### RECORD SET

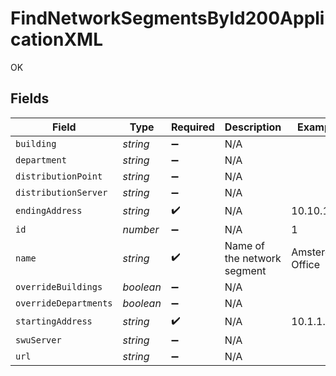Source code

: # FindNetworkSegmentsById200ApplicationXML

OK


## Fields

| Field                       | Type                        | Required                    | Description                 | Example                     |
| --------------------------- | --------------------------- | --------------------------- | --------------------------- | --------------------------- |
| `building`                  | *string*                    | :heavy_minus_sign:          | N/A                         |                             |
| `department`                | *string*                    | :heavy_minus_sign:          | N/A                         |                             |
| `distributionPoint`         | *string*                    | :heavy_minus_sign:          | N/A                         |                             |
| `distributionServer`        | *string*                    | :heavy_minus_sign:          | N/A                         |                             |
| `endingAddress`             | *string*                    | :heavy_check_mark:          | N/A                         | 10.10.1.1                   |
| `id`                        | *number*                    | :heavy_minus_sign:          | N/A                         | 1                           |
| `name`                      | *string*                    | :heavy_check_mark:          | Name of the network segment | Amsterdam Office            |
| `overrideBuildings`         | *boolean*                   | :heavy_minus_sign:          | N/A                         |                             |
| `overrideDepartments`       | *boolean*                   | :heavy_minus_sign:          | N/A                         |                             |
| `startingAddress`           | *string*                    | :heavy_check_mark:          | N/A                         | 10.1.1.1                    |
| `swuServer`                 | *string*                    | :heavy_minus_sign:          | N/A                         |                             |
| `url`                       | *string*                    | :heavy_minus_sign:          | N/A                         |                             |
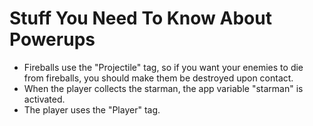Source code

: # Stuff You Need To Know About Powerups

- Fireballs use the "Projectile" tag, so if you want your enemies to die from fireballs, you should make them be destroyed upon contact.
- When the player collects the starman, the app variable "starman" is activated. 
- The player uses the "Player" tag.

### WORK REQUIRED
Search the material above for the string "boolean", and copy every line in which it turns up.

### FINAL ANSWER
| `overrideBuildings`         | *boolean*                   | :heavy_minus_sign:          | N/A                         |                             |
| `overrideDepartments`       | *boolean*                   | :heavy_minus_sign:          | N/A                         |                             |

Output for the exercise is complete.